Brass neck doesn’t begin to describe it. Matt Ridley used to make his living partly by writing state-bashing columns in the Daily Telegraph. The government, he complained, is “a self-seeking flea on the backs of the more productive people of this world … governments do not run countries, they parasitise them.”(1) Taxes, bail-outs, regulations, subsidies, intervention of any kind, he argued, are an unwarranted restraint on market freedom.

Then he became chairman of Northern Rock, where he was able to put his free market principles into practice. Under his chairmanship, the bank pursued what the Treasury select committee later described as a “high-risk, reckless business strategy”(2). It was able to do so because the government agency which oversees the banks “systematically failed in its regulatory duty”(3).

On 16th August 2007, Dr Ridley rang an agent of the detested state to explore the possibility of a bail-out. The self-seeking fleas agreed to his request, and in September the government opened a support facility for the floundering bank. The taxpayer eventually bailed out Northern Rock to the tune of £27bn.
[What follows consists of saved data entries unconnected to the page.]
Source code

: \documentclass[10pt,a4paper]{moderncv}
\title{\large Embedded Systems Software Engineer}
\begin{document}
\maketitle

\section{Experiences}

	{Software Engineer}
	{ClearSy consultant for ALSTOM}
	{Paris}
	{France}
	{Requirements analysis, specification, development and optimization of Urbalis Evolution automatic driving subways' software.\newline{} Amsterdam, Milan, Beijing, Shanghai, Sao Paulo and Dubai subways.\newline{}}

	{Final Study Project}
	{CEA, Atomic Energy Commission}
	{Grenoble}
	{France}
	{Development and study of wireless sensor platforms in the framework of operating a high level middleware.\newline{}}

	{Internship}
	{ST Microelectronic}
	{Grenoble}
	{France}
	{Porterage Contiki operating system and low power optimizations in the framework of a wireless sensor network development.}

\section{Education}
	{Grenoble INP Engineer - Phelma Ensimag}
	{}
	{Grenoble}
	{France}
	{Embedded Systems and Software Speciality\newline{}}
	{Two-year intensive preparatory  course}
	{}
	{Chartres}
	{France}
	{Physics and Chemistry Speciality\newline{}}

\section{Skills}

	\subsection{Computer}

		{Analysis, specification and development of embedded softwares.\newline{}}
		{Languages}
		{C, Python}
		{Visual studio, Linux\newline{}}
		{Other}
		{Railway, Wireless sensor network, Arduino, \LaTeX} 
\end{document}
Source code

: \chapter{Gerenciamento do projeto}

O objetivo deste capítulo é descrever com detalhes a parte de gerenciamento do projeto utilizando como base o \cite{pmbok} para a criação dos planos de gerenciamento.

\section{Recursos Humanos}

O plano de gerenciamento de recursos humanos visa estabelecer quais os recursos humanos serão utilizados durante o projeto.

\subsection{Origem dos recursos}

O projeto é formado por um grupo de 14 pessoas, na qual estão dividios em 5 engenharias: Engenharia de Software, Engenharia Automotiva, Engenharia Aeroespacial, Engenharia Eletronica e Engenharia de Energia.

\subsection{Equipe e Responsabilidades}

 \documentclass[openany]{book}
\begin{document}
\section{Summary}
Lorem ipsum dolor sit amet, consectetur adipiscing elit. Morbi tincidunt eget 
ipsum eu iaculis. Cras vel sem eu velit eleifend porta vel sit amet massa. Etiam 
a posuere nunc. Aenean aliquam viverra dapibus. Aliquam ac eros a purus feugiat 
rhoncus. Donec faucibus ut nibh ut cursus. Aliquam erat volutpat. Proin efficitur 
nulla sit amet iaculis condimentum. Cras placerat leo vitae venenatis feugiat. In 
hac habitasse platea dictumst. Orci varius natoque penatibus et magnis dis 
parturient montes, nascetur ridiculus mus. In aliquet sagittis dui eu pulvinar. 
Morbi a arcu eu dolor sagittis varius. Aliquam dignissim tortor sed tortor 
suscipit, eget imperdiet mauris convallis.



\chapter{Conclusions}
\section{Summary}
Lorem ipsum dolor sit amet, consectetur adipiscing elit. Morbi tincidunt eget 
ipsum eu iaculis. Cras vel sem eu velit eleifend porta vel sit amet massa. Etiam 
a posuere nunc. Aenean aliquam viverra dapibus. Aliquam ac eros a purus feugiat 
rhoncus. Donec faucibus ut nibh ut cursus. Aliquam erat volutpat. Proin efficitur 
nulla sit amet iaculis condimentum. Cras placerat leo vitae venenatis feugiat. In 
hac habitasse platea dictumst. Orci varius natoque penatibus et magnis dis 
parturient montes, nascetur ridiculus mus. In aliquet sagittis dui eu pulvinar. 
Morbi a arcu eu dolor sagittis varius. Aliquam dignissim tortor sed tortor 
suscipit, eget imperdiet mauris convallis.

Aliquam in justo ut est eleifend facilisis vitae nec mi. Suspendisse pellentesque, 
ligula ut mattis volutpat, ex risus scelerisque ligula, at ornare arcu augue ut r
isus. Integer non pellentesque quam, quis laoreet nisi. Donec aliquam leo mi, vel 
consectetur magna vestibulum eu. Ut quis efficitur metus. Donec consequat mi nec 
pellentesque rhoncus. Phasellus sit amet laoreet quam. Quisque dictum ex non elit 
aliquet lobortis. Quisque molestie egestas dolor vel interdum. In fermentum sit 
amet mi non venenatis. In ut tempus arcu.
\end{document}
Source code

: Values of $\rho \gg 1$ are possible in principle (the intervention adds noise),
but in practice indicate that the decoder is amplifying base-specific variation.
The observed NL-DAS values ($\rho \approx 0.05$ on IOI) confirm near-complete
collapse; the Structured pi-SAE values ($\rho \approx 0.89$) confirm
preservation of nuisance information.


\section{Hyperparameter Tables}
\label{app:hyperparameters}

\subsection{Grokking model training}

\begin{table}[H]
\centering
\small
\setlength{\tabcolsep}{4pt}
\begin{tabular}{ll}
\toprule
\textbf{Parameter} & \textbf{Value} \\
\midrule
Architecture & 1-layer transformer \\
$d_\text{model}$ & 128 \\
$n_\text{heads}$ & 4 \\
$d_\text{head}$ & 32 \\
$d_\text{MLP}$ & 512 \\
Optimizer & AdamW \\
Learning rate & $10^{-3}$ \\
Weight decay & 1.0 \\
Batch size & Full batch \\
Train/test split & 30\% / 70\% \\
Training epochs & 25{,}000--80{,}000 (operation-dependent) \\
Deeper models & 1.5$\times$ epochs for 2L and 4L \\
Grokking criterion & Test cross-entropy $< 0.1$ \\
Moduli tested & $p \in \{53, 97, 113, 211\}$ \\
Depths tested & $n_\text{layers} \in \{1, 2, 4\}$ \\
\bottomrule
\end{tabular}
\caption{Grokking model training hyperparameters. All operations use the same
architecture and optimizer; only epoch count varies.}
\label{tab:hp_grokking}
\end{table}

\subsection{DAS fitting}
So.. there you have it. Monbiot does what Moonbats ALWAYS do: they excoriate the messenger rather than debate the concept.

NEVER MIND that Northern Rock was put in the same position as financial institutions in the US by the same government meddling in financials.

To wit: creating the bags of soon to be worthless instruments and encouraging trade in them.

I mean to say, this resulted in a de-facto restraint on trade by over-governance. The inevitable result is same as happened centuries ago, the Tea Party.

You see, the educated and informed always believe they are educating and dealing with Neanderthals, that we are unable to grasp nuance and needful of enlightened guidance.

Thank God ancient humans didnt have the time for that. They were busy trying to negotiate with the people over the horizon.